There seems to be a view that everything can and must be reduced to simple rules, following a cart-before-horse thinking that everything should be done by IT, and simple rules are what IT handles best. In other words, dangerously back-to-front. It’s bad enough trying to get anything useful out of IT for decision-support; but using IT for all decision-making – which is the ‘nirvana’ that the article would evidently prefer – is likely to be lethal. And I don’t quite know what we as enterprise-architects can do to prevent this headlong rush into repeating the exact same mistakes as in BPR and the rest – all that’s different this time is that it’s more explicitly coming from the ‘rules’ part of the process, rather than process-implementation overall.

This is clear if we look at it from the perspective of context-space mapping:

Time, interpretation and abstraction

The point is that there’s a spectrum of abstraction of rules: principles sit at the low-abstraction end of this spectrum, rules sit at the high-abstraction end – in fact a conventional ‘rule’ is actually an extreme abstraction of a principle that applies to a specific context. If we try to use the wrong level of abstraction, especially in the wrong context or wrong type of context, we are all but guaranteed to hit serious trouble. And I see little to no awareness of that fact in most of the current literature on business-rules: instead, there seems to be an assumption that just about everything can be reduced to simple binary rules that can be implemented by simple IT, because that’s what we want to happen. In other words, the entire approach seems driven by little more than wishful thinking – which again is not a good idea…

IT-systems and simple business-rules work well together: both operate on a binary true/false logic, and both will enable high-speed binary-logic decision-trees – in other words, over on the lower right-hand side of the usual Cynefin-derived context-space base-map.

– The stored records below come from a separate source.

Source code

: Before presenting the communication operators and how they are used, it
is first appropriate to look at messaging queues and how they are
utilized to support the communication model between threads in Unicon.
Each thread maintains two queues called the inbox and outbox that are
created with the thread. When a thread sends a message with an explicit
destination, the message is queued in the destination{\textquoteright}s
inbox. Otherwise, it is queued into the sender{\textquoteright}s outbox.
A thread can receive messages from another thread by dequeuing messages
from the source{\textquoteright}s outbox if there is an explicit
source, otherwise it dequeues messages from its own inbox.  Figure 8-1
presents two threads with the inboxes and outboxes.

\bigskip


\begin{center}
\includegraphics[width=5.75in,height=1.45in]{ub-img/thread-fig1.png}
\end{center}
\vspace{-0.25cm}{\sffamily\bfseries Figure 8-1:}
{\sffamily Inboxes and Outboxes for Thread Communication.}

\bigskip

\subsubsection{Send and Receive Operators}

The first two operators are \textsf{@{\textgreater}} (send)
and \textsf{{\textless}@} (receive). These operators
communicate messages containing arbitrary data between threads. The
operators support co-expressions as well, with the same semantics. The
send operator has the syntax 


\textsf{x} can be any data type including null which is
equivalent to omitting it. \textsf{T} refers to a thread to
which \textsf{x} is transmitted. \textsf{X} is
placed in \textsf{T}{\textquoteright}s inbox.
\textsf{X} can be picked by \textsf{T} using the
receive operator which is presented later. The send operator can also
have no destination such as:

Most IT-based analytics – over on the upper-right of the base-map – work on the same binary logic as the simple systems, but introduce the ability to handle more and more layers of complication. The catch is that each layer of analysis takes a finite amount of time – which takes it further away from the ‘Now!‘ demanded by real-time decision-making. And the only real result of increased computing-power has been to increase the levels of complication in the analytics, sometimes beyond anyone’s ability to understand it – as was the case with the software systems used in many of the risk-calculation models that drove the current financial crash.

IT-systems are still not good at handling non-binary modal-logics – “the logic of probability, possibility and necessity”, such as expressed in the MoSCoW set of requirements-priorities of must, should, could and can wait. Humans are very good at modal-logic; IT isn’t. James Taylor’s article refers to pattern-based decision-making, which places it somewhat on the upper left of the base-map – but note again that each pattern-match must always take a finite amount of time, and it does not fit well with the underlying binary-logic of current IT-systems. Using IT as decision-support for human decision-making is generally okay, but the more that IT is involved, the higher the risk of what Dave Snowden describes as ‘pattern-entrainment’ – in other words, premature selection of a pattern, trying to force-fit a pattern to the context rather than ‘listening’ to the context itself. Current IT is getting much better at near-real-time pattern-matching, such as face-recognition or smile-recognition on most present-day digital cameras. Yet as anyone who’s used such systems would know, they’re nowhere near accurate enough to decide when a picture is actually any good – and sometimes we don’t want a smile in the picture. Much the same applies in business: using automated pattern-matching is great for decision-support, but extremely dangerous for decision-making.

And no IT-system is likely to be much good at dealing with real-time chaos, ‘the new’, where no possible pattern exists because it is new – but again, real people can handle decision-making in such contexts via skills and principles. In those contexts, there are no rules – and yet business-rule proponents seem to promote the delusion that their ‘business-rule engines’ can handle everything.

So I’m wary: very wary. Before letting any of such systems loose on any real-world context, I would want to make very sure that they’ve done the appropriate context-space mapping, and matched the decision-making methods to the respective contexts. But I don’t see much evidence of that: what I see instead is way too much wishful-thinking, and an almost desperate desire on both the business-side and the IT-side to try to force the world to fit their respective delusory dreams of ‘order’ and ‘control’. Oh well… Guess we have to wait and let them fail yet again, even more expensively, and then set out to tidy up the mess? – though I do worry that we’re getting close to the point where we’re no longer able to afford such expensive mistakes, in any sense of the word…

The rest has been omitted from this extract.